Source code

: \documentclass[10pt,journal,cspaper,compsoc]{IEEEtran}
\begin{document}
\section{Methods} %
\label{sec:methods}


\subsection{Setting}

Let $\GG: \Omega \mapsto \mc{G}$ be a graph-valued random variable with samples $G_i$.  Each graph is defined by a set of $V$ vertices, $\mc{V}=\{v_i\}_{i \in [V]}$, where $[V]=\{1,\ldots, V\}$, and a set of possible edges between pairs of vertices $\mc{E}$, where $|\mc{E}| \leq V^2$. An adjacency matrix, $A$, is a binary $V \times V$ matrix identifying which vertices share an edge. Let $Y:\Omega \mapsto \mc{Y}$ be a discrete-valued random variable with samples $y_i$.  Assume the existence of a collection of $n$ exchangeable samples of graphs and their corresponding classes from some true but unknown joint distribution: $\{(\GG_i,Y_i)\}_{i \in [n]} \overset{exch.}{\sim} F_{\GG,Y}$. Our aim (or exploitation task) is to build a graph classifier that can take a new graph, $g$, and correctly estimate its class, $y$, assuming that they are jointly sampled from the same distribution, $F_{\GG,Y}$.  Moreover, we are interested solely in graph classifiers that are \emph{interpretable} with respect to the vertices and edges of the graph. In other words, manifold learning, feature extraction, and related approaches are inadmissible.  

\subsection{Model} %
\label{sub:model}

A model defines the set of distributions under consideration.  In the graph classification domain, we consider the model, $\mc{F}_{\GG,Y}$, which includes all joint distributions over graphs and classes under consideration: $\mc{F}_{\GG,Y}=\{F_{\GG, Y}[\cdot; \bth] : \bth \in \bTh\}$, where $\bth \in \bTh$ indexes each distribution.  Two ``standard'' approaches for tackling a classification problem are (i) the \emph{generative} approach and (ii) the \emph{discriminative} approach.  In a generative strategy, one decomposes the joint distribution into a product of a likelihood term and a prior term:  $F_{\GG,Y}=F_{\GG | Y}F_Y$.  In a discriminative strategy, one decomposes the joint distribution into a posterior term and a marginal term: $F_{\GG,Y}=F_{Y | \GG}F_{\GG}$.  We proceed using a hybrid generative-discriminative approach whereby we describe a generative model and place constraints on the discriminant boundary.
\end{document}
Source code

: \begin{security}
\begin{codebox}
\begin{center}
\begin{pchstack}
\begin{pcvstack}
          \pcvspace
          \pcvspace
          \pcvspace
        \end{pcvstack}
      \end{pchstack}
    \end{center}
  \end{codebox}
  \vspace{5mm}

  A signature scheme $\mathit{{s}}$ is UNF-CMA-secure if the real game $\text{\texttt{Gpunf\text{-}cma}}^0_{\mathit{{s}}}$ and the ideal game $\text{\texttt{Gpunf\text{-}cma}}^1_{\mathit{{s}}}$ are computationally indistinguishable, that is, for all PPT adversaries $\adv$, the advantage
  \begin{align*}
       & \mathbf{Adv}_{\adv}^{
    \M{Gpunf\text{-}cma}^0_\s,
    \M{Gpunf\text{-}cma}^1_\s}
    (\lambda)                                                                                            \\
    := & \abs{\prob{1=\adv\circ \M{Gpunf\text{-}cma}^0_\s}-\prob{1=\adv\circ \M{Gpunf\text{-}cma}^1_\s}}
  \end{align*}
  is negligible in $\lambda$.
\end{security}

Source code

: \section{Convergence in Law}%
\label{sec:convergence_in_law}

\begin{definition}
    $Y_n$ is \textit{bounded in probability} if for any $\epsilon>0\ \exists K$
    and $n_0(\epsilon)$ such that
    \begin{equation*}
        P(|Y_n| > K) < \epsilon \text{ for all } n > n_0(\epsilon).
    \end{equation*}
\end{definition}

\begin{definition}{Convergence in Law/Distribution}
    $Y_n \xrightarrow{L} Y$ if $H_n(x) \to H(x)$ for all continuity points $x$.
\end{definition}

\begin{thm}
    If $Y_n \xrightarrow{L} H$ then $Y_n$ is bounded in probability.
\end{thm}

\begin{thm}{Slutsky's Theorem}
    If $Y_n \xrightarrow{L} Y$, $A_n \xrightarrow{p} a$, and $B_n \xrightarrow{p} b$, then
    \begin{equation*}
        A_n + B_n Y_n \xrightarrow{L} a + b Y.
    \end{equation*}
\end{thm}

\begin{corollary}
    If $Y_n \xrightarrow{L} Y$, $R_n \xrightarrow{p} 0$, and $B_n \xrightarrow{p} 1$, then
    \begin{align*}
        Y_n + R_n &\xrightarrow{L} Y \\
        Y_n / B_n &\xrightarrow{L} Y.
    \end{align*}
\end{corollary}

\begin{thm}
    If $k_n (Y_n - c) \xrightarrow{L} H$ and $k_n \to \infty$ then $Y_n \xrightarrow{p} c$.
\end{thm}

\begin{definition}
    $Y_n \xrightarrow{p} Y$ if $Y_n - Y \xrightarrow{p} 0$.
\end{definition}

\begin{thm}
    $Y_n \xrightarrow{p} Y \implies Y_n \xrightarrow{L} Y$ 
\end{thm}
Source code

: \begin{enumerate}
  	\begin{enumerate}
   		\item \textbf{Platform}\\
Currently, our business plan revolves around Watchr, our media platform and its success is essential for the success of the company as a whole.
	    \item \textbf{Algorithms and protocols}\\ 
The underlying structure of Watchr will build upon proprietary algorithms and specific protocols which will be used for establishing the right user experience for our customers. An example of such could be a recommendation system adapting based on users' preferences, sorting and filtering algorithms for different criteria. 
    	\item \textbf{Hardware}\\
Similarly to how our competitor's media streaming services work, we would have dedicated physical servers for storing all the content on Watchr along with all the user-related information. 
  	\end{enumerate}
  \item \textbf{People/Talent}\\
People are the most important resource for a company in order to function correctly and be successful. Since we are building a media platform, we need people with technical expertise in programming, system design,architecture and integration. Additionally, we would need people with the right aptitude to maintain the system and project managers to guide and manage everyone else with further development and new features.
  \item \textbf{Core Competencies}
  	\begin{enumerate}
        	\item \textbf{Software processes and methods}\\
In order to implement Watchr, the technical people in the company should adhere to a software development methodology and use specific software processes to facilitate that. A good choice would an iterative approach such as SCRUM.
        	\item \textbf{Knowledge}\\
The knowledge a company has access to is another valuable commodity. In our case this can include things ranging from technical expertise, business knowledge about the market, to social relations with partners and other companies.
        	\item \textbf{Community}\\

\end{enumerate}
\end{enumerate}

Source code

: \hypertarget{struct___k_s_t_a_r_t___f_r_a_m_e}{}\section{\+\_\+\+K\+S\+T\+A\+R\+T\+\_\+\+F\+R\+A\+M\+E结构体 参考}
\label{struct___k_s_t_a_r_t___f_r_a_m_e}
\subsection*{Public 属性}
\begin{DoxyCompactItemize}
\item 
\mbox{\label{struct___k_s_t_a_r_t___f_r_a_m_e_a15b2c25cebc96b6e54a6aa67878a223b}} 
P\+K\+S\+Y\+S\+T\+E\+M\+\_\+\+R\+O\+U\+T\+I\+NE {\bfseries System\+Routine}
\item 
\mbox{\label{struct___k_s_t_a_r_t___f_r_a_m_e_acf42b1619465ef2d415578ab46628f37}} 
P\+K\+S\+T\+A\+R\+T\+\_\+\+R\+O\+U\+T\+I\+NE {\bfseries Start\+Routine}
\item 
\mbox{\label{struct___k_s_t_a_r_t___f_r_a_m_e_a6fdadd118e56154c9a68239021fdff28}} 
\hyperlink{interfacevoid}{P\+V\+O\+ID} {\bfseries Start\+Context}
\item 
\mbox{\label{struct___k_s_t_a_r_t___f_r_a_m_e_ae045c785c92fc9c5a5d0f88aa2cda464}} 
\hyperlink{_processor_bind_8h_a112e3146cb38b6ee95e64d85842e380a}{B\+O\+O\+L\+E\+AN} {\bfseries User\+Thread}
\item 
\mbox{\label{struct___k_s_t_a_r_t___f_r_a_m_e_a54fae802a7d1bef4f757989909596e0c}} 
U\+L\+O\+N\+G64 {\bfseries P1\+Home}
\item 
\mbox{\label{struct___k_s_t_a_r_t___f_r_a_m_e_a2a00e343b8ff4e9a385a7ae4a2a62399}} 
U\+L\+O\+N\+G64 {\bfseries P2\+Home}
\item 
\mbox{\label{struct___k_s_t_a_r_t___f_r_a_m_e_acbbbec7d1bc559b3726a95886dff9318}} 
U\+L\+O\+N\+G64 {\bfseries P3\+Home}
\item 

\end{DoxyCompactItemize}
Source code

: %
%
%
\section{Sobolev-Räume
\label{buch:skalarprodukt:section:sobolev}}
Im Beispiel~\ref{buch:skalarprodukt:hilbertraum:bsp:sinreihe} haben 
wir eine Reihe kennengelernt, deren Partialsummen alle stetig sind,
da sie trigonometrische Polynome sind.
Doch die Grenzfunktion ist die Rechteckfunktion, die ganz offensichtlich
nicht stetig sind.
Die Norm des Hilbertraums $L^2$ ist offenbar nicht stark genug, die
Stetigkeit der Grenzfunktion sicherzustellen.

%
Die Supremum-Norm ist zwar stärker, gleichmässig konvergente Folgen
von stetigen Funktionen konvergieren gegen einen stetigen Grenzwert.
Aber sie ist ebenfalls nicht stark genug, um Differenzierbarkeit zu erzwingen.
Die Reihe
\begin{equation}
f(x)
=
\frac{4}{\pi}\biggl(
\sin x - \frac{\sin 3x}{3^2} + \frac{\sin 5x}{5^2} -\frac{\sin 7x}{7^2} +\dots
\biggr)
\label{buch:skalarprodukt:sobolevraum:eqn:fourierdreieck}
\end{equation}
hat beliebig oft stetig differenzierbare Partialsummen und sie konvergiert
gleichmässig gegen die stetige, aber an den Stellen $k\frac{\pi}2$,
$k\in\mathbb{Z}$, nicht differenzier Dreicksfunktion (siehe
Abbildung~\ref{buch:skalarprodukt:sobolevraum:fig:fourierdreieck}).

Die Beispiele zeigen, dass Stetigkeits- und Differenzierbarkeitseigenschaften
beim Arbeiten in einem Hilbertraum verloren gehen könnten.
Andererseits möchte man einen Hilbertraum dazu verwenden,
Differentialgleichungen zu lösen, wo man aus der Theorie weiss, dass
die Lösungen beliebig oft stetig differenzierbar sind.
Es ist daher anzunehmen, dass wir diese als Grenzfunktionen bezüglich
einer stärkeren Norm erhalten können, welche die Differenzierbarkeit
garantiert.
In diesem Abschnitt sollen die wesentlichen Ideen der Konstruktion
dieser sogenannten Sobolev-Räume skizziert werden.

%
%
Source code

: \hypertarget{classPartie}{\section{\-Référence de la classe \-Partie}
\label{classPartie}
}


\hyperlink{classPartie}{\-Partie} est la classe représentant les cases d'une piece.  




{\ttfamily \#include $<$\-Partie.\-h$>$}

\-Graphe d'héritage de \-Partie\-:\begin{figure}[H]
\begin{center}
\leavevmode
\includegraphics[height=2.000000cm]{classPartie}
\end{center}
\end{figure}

Work required — The lines above from the one containing "In diesem Abschnitt" through the one containing "cases d'une piece." are to be set down exactly, and no others.

Your response —
In diesem Abschnitt sollen die wesentlichen Ideen der Konstruktion
dieser sogenannten Sobolev-Räume skizziert werden.

%
%
Source code

: \hypertarget{classPartie}{\section{\-Référence de la classe \-Partie}
\label{classPartie}
}


\hyperlink{classPartie}{\-Partie} est la classe représentant les cases d'une piece.  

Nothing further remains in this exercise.